Nel 1933, Adolf Hitler diventa cancelliere tedesco ed è tre anni dopo, nel 1936, che Arturo Pérez-Reverte, giornalista e scrittore spagnolo già autore de “Il club Dumas”, “La tavola fiamminga” e “Il maestro di scherma” ambienta il suo ultimo romanzo “L’ultima carta è la morte”. Si tratta dell’anno in cui scoppia la guerra di Spagna. Il Caudillo, generale Francisco Franco, è intenzionato a sovvertire l’ordine democratico, instaurando una dittatura di stampo fascista.
Ma questo a Falcò, protagonista del romanzo, tutto sommato importa poco: anche se influenza profondamente le sue azioni, in qualità di agente segreto sui generis della fazione franchista. Falcò però non è un militante, è un mercenario: dovendo scegliere tra due parti, si assicura soltanto di essere schierato dalla propria, di trarre cioè il maggior vantaggio dalla situazione o, nei rari casi in cui gli è concesso questo lusso, di ridurre i rischi.
La sua missione, questa volta, è particolarmente delicata.
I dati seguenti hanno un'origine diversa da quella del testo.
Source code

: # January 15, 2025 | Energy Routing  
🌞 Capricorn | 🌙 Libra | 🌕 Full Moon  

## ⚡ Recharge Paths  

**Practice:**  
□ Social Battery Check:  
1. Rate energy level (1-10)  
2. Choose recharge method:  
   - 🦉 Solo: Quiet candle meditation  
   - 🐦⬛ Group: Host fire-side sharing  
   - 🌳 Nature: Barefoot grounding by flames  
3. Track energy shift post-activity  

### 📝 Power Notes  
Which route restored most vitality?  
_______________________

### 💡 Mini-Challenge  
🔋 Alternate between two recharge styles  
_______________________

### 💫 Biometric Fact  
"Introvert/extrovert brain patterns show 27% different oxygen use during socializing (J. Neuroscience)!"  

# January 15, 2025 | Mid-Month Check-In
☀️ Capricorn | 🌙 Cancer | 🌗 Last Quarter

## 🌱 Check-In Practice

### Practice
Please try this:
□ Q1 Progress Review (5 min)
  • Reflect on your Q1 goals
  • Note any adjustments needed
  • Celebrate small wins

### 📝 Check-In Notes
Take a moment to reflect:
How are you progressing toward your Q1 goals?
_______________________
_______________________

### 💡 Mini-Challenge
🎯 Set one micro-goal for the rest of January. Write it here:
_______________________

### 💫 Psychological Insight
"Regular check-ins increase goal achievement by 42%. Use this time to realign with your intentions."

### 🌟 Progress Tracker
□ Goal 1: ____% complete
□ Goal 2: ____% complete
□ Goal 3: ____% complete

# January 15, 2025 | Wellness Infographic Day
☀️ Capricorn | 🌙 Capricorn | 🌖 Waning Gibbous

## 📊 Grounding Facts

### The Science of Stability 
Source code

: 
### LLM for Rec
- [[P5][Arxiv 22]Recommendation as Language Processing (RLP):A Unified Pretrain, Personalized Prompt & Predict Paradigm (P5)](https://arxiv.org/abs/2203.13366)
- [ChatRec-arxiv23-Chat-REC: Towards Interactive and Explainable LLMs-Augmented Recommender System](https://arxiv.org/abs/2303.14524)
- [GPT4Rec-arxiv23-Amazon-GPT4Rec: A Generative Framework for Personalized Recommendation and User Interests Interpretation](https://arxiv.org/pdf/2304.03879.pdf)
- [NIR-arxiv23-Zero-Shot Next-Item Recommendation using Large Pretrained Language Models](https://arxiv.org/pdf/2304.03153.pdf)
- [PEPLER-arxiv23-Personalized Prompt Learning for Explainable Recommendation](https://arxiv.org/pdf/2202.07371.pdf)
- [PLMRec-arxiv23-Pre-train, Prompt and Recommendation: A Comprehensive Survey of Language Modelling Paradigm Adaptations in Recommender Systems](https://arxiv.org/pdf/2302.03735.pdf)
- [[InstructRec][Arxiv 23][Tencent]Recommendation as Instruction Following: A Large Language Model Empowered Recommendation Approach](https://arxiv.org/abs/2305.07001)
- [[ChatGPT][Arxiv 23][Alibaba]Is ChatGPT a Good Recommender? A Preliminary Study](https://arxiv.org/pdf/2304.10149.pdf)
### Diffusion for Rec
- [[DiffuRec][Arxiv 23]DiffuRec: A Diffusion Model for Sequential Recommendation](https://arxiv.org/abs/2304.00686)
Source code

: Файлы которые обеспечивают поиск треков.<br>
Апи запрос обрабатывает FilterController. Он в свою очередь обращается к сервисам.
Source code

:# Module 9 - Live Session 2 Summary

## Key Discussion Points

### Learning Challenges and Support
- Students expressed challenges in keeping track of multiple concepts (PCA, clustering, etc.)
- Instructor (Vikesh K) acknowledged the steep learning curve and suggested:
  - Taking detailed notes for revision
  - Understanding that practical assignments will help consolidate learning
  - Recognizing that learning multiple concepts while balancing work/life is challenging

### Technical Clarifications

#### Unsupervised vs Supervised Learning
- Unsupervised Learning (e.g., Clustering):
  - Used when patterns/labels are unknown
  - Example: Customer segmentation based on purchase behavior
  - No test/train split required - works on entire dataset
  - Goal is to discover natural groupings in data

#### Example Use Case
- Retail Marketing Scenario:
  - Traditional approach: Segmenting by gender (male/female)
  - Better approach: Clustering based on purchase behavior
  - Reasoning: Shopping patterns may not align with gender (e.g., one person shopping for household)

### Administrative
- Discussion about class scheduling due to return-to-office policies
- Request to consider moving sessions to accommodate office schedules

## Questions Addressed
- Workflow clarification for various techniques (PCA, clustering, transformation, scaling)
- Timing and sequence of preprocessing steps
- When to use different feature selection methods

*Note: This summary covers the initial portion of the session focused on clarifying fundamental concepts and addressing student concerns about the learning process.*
Dovrà recarsi a Tangeri, porto neutrale, e assicurarsi di mettere le mani sulla Mount Castle, nave mercantile con più di 30 tonnellate di oro spagnolo nella stiva, che i repubblicani stanno cercando di portare lontano da Franco e dai suoi, che si avvicinano pericolosamente alla presa del potere in patria.
Ma c’è di più. A Tangeri, lo informano, incontrerà una sua vecchia conoscenza: Eva Neretva, che aveva salvato dalla morte, quasi per caso, solo qualche tempo prima, e che ora si presenta come agente bolscevico. Come nemico, nemico che potrebbe essere mortale. È possibile, si domanda forse Falcò, ma senza la forza di confessare questo dubbio neppure a se stesso, innamorarsi del proprio nemico?
Meglio non pensare, meglio annegare l’angoscia in un bicchiere, scacciare mal di testa e cattivi pensieri con una delle sue immancabili cafiaspirine. Meglio restare al di là dell’ideologia e al di qua dell’umanità: per citare De André, “dove un attimo vale un altro”.
Oltre alle mutevoli leggi della politica e alla spietata legge della sopravvivenza, si impone in questo romanzo anche un altro genere di regola, non scritta: la legge del mare. Lo si percepisce chiaramente nei momenti in cui si incontrano il capitano Navia, cui è affidata la Mount Castle, con il suo carico d’oro, e il capitano Quiròs, incaricato dai franchisti di inseguire e, se necessario, attaccare la Monut Castle non appena sarà stata costretta a lasciare Tangeri.
Dai dialoghi asciutti e ben curati tra i due, tra i passaggi più intensi del romanzo, capiamo come, da prospettive opposte, entrambi i capitani si preoccupano del proprio equipaggio prima che dei propri ordini, prima ancora che di se stessi. E questa scintilla di umanità finisce per impressionare persino Falcò, malgrado la sua dura scorza di avventuriero. E, forse ricordando proprio quelle parole coraggiose, anche Falcò riuscirà a spingersi più lontano del solito, correndo gravi rischi quando, proprio a conclusione della propria avventura, dovrà affrontare una scelta dolorosa e cruciale.